Monday 21 May 2012

STOP START RELEASE DEBUT ALBUM FROM EIGHT AND A HALF


EMI - Essential Artist


Hailing from Toronto Canada, Justin Peroff (Broken Social Scene) joined Dave Hamelin and Liam O’Neil (The Stills) to form Eight and a Half. 


1 + 2 = 8 ½? The maths is simple, however the story behind the trio is not…
After the unceremonious disbandment of The Stills, and a year of hopping back and forth between cities, Eight and a Half was finally in the right place to elevate their side project to an all out full time band.

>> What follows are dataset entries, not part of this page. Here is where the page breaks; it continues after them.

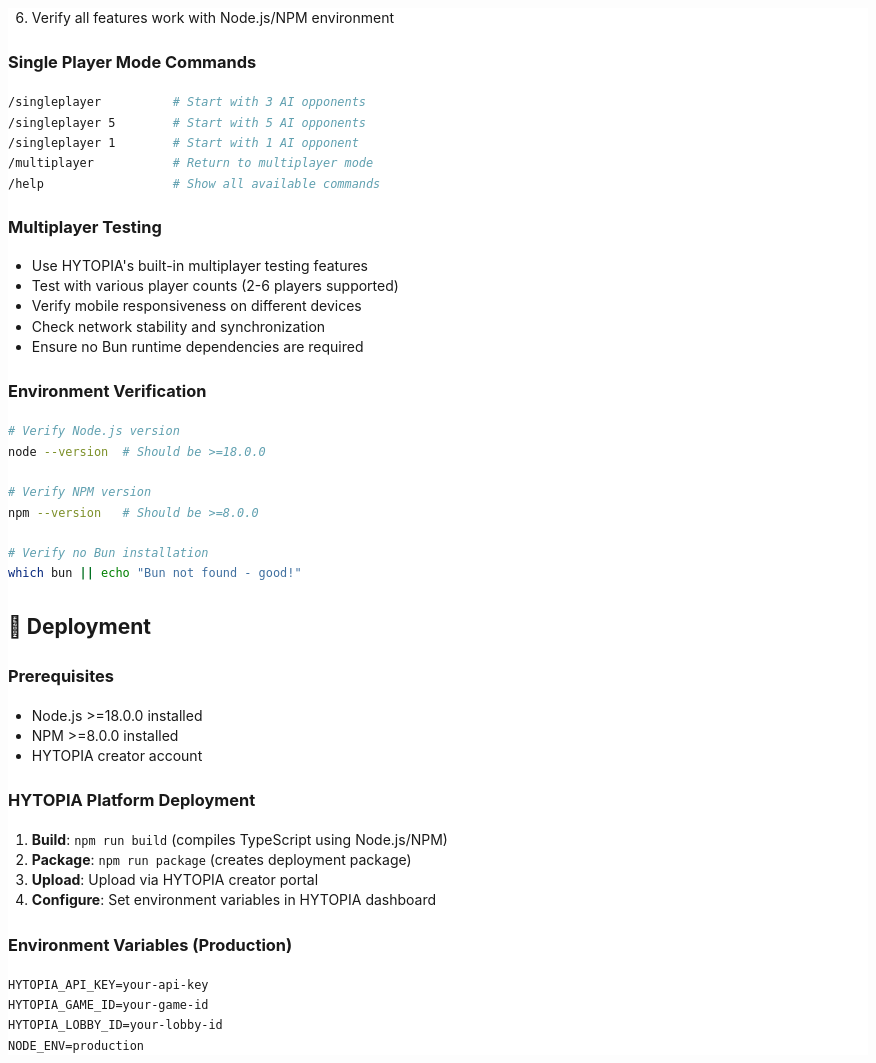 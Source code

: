 6. Verify all features work with Node.js/NPM environment

### Single Player Mode Commands
```bash
/singleplayer          # Start with 3 AI opponents
/singleplayer 5        # Start with 5 AI opponents
/singleplayer 1        # Start with 1 AI opponent
/multiplayer           # Return to multiplayer mode
/help                  # Show all available commands
```

### Multiplayer Testing
- Use HYTOPIA's built-in multiplayer testing features
- Test with various player counts (2-6 players supported)
- Verify mobile responsiveness on different devices
- Check network stability and synchronization
- Ensure no Bun runtime dependencies are required

### Environment Verification
```bash
# Verify Node.js version
node --version  # Should be >=18.0.0

# Verify NPM version
npm --version   # Should be >=8.0.0

# Verify no Bun installation
which bun || echo "Bun not found - good!"
```

## 🚢 Deployment

### Prerequisites
- Node.js >=18.0.0 installed
- NPM >=8.0.0 installed
- HYTOPIA creator account

### HYTOPIA Platform Deployment
1. **Build**: `npm run build` (compiles TypeScript using Node.js/NPM)
2. **Package**: `npm run package` (creates deployment package)
3. **Upload**: Upload via HYTOPIA creator portal
4. **Configure**: Set environment variables in HYTOPIA dashboard

### Environment Variables (Production)
```
HYTOPIA_API_KEY=your-api-key
HYTOPIA_GAME_ID=your-game-id
HYTOPIA_LOBBY_ID=your-lobby-id
NODE_ENV=production
```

Each member seized the opportunity to reinvent himself: while previously Peroff’s steady back beat always provided the solid foundation atop which Broken Social Scene could freely experiment, now with Eight and a Half his drumming is thoroughly deconstructed, as reliant on electronic programming and looped breaks as live performance.


O’Neil, traditionally a piano and horn player, focused on coaxing strange sounds and eerie ambience out of synthesizers and samplers.


And Hamelin - who attempted a more rootsy, conversational style of singing as The Stills’ secondary vocalist - pushed himself to a higher register, adopting a more confessional, emotionally bare mode of songwriting to better complement the band’s minimal, mechanized productions.


Though Eight and a Half’s formation precedes The Stills’ dissolution, it’s tempting to interpret these songs - from the melancholic desolation of “Scissors,” to where-did-it-all-go-wrong self-examination of “Go Ego,” to the turn-a-new-leaf pledge “The Turn Around” - as a direct response to their demise. But the vulnerability, doubt and resignation embedded in Hamelin’s voice and words are easily transferrable to anyone who’s invested years of their life into something special only to watch it vanish in an instant.


Hamelin’s recovery process - as well as Eight and a Half’s own evolution from piecemeal recording project into proper flesh-and-blood band - is mirrored in the album’s sequential shift from darkness to light: what begins as a chilly, claustrophobic and insular experience gradually opens up into a widescreen, kaleidoscopic splendor, spanning the mountainous surge of “A Train to India,” the exuberant digital psychedelia of “Two Points” and the climactic/ecstatic curtain closer “Oh, My Head.”


This is not a side project. This is not a couple of friend’s dicking around on weekends. Eight and a Half is a new, very real band. These numbers don’t lie.
Check out Eight and a Half - Go Ego (Official Video)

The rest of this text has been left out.